In order to stay ahead of business user expectation, investment in developing current systems is fundamental. Failure to keep pace with technological development will, in the short-term, paralyse Council infrastructure. The current development activity will become the future operational activity. Failure to build upon the technology investments already made will leave the Council ill prepared for the future, compromising the ability of the infrastructure to support the business in achieving its goals, making it difficult to share business information securely with partners and access it more flexibly across traditional boundaries.

 

 

 

 

 

 

 

 

 

 

 

Appendix 2:  Business Case Guidance

B1.         The Council does not prescribe how a business case should be made but a template is available for services to use as necessary.  There are also some basic principles.

 

B2.         The 5-Case Business Case model, as recommended by HM Treasury, sets out some basic questions that all business cases should answer.

 

The Strategic Case

·         Is the proposal needed?

o   Will it further the Council’s objectives?

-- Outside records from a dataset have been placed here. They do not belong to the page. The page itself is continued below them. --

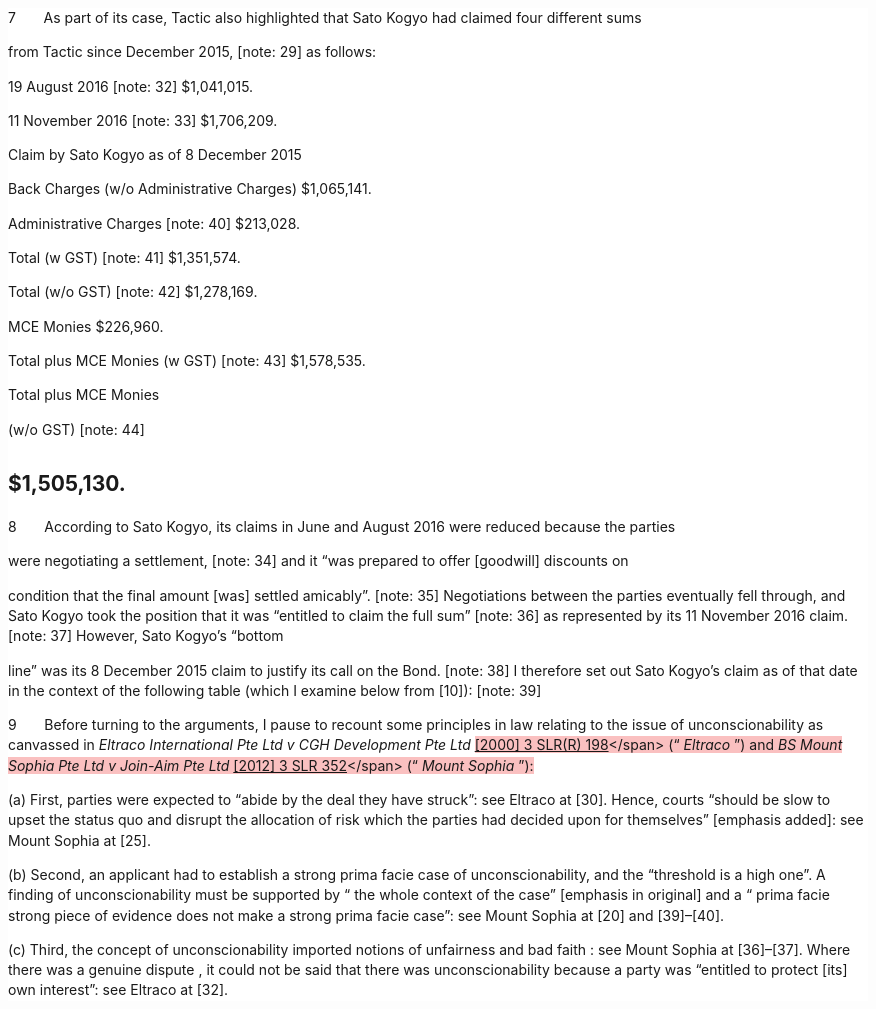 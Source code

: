 7       As part of its case, Tactic also highlighted that Sato Kogyo had claimed four different sums 

from Tactic since December 2015, [note: 29] as follows: 


 19 August 2016 [note: 32] $1,041,015. 

 11 November 2016 [note: 33] $1,706,209. 

 Claim by Sato Kogyo as of 8 December 2015 

 Back Charges (w/o Administrative Charges) $1,065,141. 

 Administrative Charges [note: 40] $213,028. 

 Total (w GST) [note: 41] $1,351,574. 

 Total (w/o GST) [note: 42] $1,278,169. 

 MCE Monies $226,960. 

 Total plus MCE Monies (w GST) [note: 43] $1,578,535. 

 Total plus MCE Monies 

 (w/o GST) [note: 44] 

## $1,505,130. 

8       According to Sato Kogyo, its claims in June and August 2016 were reduced because the parties 

were negotiating a settlement, [note: 34] and it “was prepared to offer [goodwill] discounts on 

condition that the final amount [was] settled amicably”. [note: 35] Negotiations between the parties eventually fell through, and Sato Kogyo took the position that it was “entitled to claim the full sum” [note: 36] as represented by its 11 November 2016 claim. [note: 37] However, Sato Kogyo’s “bottom 

line” was its 8 December 2015 claim to justify its call on the Bond. [note: 38] I therefore set out Sato Kogyo’s claim as of that date in the context of the following table (which I examine below from [10]): [note: 39] 

9       Before turning to the arguments, I pause to recount some principles in law relating to the issue of unconscionability as canvassed in _Eltraco International Pte Ltd v CGH Development Pte Ltd_ <span style="background-color: #FAC0C0">[[2000] 3 SLR(R) 198]("https://www.open.gov.sg")</span> (“ _Eltraco_ ”) and _BS Mount Sophia Pte Ltd v Join-Aim Pte Ltd_ <span style="background-color: #FAC0C0">[[2012] 3 SLR 352]("https://www.open.gov.sg")</span> (“ _Mount Sophia_ ”): 

 (a) First, parties were expected to “abide by the deal they have struck”: see Eltraco at [30]. Hence, courts “should be slow to upset the status quo and disrupt the allocation of risk which the parties had decided upon for themselves” [emphasis added]: see Mount Sophia at [25]. 

 (b) Second, an applicant had to establish a strong prima facie case of unconscionability, and the “threshold is a high one”. A finding of unconscionability must be supported by “ the whole context of the case” [emphasis in original] and a “ prima facie strong piece of evidence does not make a strong prima facie case”: see Mount Sophia at [20] and [39]–[40]. 

 (c) Third, the concept of unconscionability imported notions of unfairness and bad faith : see Mount Sophia at [36]–[37]. Where there was a genuine dispute , it could not be said that there was unconscionability because a party was “entitled to protect [its] own interest”: see Eltraco at [32].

o   Is there a clear case for change?

The Economic Case

·         Is it value for money?

o   Have a range of options been considered?

o   Is it the best balance of cost, benefits and risk?

The Commercial Case

·         Is it viable?

o   Is there a supplier who can meet our need?

o   Can we secure a value for money deal?

The Financial Case

·         Is it affordable?

o   Are the costs affordable and realistic?

o   Is there funding available and is it supported?

o   Is there a clear payback?

The Management Case

·         Is it achievable?

o   Are we capable of delivering the project?

o   Do we have robust systems and processes in place?